Er schreibt von Legemarathon in den Ställen. Wo 1955 eine Henne 118 Eier legte, waren es 2011 schon 298. Wo 1950 Milchkühe 3711 Liter Milch gaben, waren es 2011 schon 8013 Liter. Hofreiter ist gegen jede Form industrieller Landwirtschaft, dazu zählt für ihn das Küken schreddern genauso wie Turbo-Milcherzeugung. Der grüne Fraktionschef zitiert Gutachten, dass die Preise bei 100 Prozent guter Tierhaltung um drei bis sechs Prozent ansteigen würden, und das wäre es den Menschen wert.
Altmaier lobt zwar Baden-Württemberg, wo die Höfe kleiner sind, er plädiert aber für eine ökonomisch leistungsfähige Landwirtschaft und meint, dass die Größe des Stalls nicht Maßstab für das Tierwohl sein könne. „Genau wie du“, sagt Altmaier zu Hofreiter, mache er sich aber Gedanken über die Tiere und wolle, dass man die Rolle der Landwirte als Umweltschützer anerkennen müsse.
Können Schwarz-Grün, können die Duzfreunde Peter und Anton unter solchen Vorzeichen zusammenfinden? „Wir treffen hier keine schwarz-grünen Koalitionsaussagen, wir haben eine funktionierende Koalition“, so Altmaier.

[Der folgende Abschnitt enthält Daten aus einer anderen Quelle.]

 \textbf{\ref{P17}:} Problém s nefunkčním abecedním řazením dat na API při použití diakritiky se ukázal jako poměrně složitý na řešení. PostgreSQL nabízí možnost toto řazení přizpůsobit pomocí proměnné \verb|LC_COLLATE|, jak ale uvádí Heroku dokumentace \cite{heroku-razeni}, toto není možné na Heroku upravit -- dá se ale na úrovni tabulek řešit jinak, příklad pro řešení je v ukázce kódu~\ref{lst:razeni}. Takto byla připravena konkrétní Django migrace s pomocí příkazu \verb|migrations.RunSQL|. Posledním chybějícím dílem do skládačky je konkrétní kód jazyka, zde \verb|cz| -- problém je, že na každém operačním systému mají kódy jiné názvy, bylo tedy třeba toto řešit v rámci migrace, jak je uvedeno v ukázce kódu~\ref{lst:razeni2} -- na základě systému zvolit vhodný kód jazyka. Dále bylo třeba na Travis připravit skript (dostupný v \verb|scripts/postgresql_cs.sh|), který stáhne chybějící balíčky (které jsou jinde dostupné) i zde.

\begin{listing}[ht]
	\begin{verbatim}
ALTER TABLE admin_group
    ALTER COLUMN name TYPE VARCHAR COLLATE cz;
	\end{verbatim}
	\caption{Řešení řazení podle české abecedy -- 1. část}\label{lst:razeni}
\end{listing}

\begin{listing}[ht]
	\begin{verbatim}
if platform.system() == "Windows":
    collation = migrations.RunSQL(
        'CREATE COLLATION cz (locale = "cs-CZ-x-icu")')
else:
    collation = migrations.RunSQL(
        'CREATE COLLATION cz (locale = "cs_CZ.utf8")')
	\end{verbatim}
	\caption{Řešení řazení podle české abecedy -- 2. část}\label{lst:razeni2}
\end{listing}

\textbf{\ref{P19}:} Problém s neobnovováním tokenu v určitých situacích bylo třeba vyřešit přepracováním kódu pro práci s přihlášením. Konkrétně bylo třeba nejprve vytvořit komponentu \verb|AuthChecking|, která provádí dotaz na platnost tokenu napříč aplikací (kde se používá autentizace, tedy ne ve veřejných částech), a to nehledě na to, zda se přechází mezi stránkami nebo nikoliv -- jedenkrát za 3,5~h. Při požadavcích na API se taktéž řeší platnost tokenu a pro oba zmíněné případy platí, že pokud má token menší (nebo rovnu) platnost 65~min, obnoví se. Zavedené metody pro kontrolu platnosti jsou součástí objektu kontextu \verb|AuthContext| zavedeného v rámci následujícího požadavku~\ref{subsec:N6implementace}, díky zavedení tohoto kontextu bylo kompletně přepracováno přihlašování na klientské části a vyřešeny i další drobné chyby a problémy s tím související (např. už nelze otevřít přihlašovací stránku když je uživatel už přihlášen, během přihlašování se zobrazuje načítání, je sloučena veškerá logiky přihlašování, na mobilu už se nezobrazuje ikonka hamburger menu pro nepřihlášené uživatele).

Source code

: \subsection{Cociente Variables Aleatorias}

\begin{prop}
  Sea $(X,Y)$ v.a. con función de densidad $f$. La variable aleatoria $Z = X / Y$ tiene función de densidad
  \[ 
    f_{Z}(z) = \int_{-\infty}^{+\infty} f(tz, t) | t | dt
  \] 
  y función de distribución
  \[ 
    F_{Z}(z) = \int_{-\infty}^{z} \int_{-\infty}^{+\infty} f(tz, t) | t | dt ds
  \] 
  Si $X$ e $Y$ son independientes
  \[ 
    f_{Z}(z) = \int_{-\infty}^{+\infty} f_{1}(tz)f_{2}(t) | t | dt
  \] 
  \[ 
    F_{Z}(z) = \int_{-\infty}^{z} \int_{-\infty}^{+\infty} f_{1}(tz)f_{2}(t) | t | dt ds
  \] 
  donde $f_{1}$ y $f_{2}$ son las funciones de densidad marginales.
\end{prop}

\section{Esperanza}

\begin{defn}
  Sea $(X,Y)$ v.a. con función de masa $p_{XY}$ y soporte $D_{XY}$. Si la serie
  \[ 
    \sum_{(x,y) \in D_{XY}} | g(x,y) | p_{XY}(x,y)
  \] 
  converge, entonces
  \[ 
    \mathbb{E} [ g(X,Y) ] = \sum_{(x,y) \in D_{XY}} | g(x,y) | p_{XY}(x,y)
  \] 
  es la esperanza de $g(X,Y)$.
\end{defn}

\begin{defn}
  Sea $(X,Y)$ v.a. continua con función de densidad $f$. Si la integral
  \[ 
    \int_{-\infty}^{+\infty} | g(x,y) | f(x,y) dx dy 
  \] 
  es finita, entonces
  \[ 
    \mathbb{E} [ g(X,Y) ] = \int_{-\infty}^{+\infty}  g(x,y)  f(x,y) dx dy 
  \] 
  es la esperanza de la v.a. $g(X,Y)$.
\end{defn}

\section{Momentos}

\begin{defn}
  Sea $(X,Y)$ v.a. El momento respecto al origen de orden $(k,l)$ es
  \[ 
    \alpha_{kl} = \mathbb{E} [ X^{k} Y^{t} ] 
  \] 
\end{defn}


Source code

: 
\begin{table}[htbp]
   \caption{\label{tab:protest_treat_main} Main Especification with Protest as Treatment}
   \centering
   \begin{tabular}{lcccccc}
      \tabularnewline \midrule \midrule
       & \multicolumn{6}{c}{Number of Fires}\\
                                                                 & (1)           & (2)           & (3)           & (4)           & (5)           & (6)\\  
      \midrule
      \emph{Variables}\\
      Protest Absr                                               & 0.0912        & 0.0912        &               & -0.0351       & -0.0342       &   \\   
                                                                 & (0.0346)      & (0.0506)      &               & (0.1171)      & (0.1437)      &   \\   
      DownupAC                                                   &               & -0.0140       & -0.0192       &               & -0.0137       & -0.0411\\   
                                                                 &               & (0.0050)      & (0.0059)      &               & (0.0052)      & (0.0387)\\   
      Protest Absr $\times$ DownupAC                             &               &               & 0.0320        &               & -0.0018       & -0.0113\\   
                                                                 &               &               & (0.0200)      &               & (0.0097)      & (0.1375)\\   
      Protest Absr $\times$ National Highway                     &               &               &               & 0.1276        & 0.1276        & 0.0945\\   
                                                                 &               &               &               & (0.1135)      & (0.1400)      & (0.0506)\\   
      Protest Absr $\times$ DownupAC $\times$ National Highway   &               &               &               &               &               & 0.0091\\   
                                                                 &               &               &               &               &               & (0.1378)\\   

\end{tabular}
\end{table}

Für ihn steht fest, dass „funktionierende Regierungen die Führung durch CDU/ CSU voraussetzen“. Das könnte im Bund, anders als in Baden-Württemberg, der Fall sein. Im Übrigen erinnert Altmaier an schwarz-grüne Wurzeln. Man habe ein hohes Maß an Wertebewusstsein gemeinsam.
Könnte dann 2017, bei einer möglichen schwarz-grünen Koalition im Bund, Hofreiter Landwirtschaftsminister werden? „Erst mal“, sagt Hofreiter, „will ich ganz schlicht regieren.“Und er könne sich vorstellen, dass die Massentierhaltung überwindbar sei, auch mit der CDU. Altmaier wiederum sagt: „Ich trau dem Anton Hofreiter vieles zu.“Umgangssprachlich übersetzt heißt das so viel wie: „Da geht noch was“.